> **WHAT TO DO**: The required output is the line with "## Amélioration continue" and each line that follows it to the end of the entries below, copied exactly and with nothing added.

Start of RECORDS

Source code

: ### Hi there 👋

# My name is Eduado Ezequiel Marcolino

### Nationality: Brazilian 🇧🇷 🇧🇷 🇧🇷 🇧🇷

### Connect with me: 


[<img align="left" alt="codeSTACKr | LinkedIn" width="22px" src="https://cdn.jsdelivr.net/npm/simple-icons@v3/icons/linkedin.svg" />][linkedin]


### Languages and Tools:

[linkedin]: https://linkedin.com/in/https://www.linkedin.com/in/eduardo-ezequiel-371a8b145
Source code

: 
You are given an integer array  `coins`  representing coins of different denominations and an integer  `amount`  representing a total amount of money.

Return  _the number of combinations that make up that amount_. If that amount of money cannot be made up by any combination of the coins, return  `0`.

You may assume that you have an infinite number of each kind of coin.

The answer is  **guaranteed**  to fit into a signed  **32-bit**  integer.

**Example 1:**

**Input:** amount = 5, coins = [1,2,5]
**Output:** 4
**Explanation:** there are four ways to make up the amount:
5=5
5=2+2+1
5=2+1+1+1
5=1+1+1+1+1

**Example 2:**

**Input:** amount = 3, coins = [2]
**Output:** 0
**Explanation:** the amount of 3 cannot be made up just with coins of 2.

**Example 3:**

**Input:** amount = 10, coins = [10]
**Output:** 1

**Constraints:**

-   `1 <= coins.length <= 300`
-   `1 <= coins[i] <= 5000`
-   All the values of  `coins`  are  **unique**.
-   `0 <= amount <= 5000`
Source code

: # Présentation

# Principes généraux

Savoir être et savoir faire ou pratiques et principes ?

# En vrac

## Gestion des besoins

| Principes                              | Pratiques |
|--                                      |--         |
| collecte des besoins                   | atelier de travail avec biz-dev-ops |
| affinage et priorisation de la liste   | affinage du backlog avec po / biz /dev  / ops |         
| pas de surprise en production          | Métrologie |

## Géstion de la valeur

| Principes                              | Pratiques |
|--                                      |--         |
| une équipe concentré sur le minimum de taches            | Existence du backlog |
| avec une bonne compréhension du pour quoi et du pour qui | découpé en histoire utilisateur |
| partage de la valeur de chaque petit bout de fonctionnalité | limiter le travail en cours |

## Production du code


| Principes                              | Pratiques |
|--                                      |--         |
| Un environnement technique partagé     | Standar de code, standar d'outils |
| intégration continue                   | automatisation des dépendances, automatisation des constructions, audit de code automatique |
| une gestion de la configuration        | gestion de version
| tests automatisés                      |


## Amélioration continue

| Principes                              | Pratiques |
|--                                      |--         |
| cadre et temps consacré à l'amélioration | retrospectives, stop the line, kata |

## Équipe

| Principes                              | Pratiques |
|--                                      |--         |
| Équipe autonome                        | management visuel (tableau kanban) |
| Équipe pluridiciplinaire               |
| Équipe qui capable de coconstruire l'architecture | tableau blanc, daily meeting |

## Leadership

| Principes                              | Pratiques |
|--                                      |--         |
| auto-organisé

End of RECORDS

> **TASK RESULT**:
## Amélioration continue

| Principes                              | Pratiques |
|--                                      |--         |
| cadre et temps consacré à l'amélioration | retrospectives, stop the line, kata |

## Équipe

| Principes                              | Pratiques |
|--                                      |--         |
| Équipe autonome                        | management visuel (tableau kanban) |
| Équipe pluridiciplinaire               |
| Équipe qui capable de coconstruire l'architecture | tableau blanc, daily meeting |

## Leadership

| Principes                              | Pratiques |
|--                                      |--         |
| auto-organisé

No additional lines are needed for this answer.